During sessions, I share provocative materials, readings, experiences, and other possibilities. I encourage students’ responses, experimenting and collaboration. I listen and observe what develops as students interact with these materials and each other. Frequently, what emerges as students’ curiosity and inclination, comes about in an area or way that I had not envisioned. This unexpectedness for me, is positive evidence of their originality and curiosity, showing that they are not conforming to expectations from me or the academic setting. I seek out, in the moment and later, materials, tools and opportunities that could extend, deepen and confound, the curiosities and areas of the students’ involvement.

My students participate in informed consent for the documentation of class sessions, including notes, student and collaborative work, photography, audio and video recordings. Between sessions, I prepare illustrative summaries of our class experiences, that I share with students at a later meeting. These summaries are one way for us to see and reflect on, what we are doing, learning and creating together. Through doing discussions, preparing summaries, and student reflections or writings, we notice the nonlinear interrelating ways by which curiosity develops among us, and into learning experiences that are vibrant, uncertain and relational.

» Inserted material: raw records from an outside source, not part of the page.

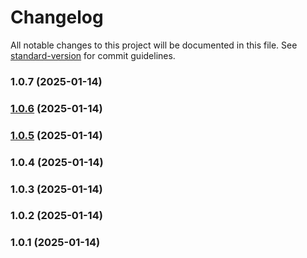 # Changelog

All notable changes to this project will be documented in this file. See [standard-version](https://github.com/conventional-changelog/standard-version) for commit guidelines.

### 1.0.7 (2025-01-14)

### [1.0.6](https://github.com/mkdirprince/useFFmpeg/compare/v1.0.5...v1.0.6) (2025-01-14)

### [1.0.5](https://github.com/mkdirprince/useFFmpeg/compare/v1.0.4...v1.0.5) (2025-01-14)

### 1.0.4 (2025-01-14)

### 1.0.3 (2025-01-14)

### 1.0.2 (2025-01-14)

### 1.0.1 (2025-01-14)
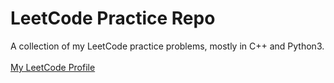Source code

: # LeetCode Practice Repo
A collection of my LeetCode practice problems, mostly in C++ and Python3.<br/>
<br/>
[My LeetCode Profile](https://leetcode.com/vsawce/)<br/>
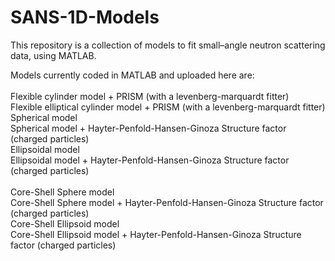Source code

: # SANS-1D-Models
This repository is a collection of models to fit small–angle neutron scattering data, using MATLAB.

Models currently coded in MATLAB and uploaded here are: \
\
Flexible cylinder model + PRISM (with a levenberg-marquardt fitter)\
Flexible elliptical cylinder model + PRISM (with a levenberg-marquardt fitter)\
Spherical model\
Spherical model + Hayter-Penfold-Hansen-Ginoza Structure factor (charged particles)\
Ellipsoidal model\
Ellipsoidal model + Hayter-Penfold-Hansen-Ginoza Structure factor (charged particles)\
\
Core-Shell Sphere model\
Core-Shell Sphere model + Hayter-Penfold-Hansen-Ginoza Structure factor (charged particles)\
Core-Shell Ellipsoid model\
Core-Shell Ellipsoid model + Hayter-Penfold-Hansen-Ginoza Structure factor (charged particles)

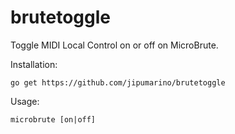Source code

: # brutetoggle

Toggle MIDI Local Control on or off on MicroBrute.

Installation:

`go get https://github.com/jipumarino/brutetoggle`

Usage:

`microbrute [on|off]`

Our teaching and learning emerges through unfolding experiences having unforeseen or unexpected qualities. Every response, observation, detail matters. Where experiences interrelate and feed off each other, there is no merely “off-task” passage. The narratives comprising this article are grounded in these complex experiences, having input from the summaries, student work, and other documentation, and revisions produced through later readings and discussions.

Dad’s Curiosity Discerns Relationships

Curiosity was a way of being for my Dad, longtime NASA aeronautical engineer Richard Harold Cavicchi (Cavicchi, 1959, 1967, 2004; Cavicchi & English, 1953). He never stopped being a kid, as his older sister had frequent occasion to exclaim throughout my memory. His unadult-like escapades included swinging on a rope suspended from a tree over a river and jumping into the river—in his 80s! Limitless in asking questions, his questions seemed preposterous under an adult outlook—being observant about the world while exposing artificial constructions in language and social convention. As an example, he questioned the prevalence of caricatures of indigenous culture by high status athletic clubs, a status denied to those peoples. His curiosity was always at play, wondering and computing—astute to whatever was going on. His curiosity’s internal and mental operation came into view as he interacted with tools, us and others.

Experiences that passed others of us by were—for Dad—opportunities to count and learn. As a train blocked traffic on a grade crossing that divided our town, while we children watched, waiting, Dad was silently engaged, counting the cars. When it passed, with that number—over 100 for freight—he estimated its length, possibly over a mile. During family summer hikes in New Hampshire’s White Mountains, the steps to get up a summit fire tower for the view, counted by Dad, figured into his calculation of our head’s elevation above sea level. Dad counted and often recorded repetitions in his actions: runs around the track; laps in a pool, swims across a pond, pump strokes to inflate a bike tire, and pints of blood donated to Red Cross. Small beginnings, that many of us might not bother to note, accumulated to large, consequential tallies. Cumulatively those counts became thousands of miles of athletic training in water, track, field and on bike, and up to three times his bodily blood content in lifetime donation!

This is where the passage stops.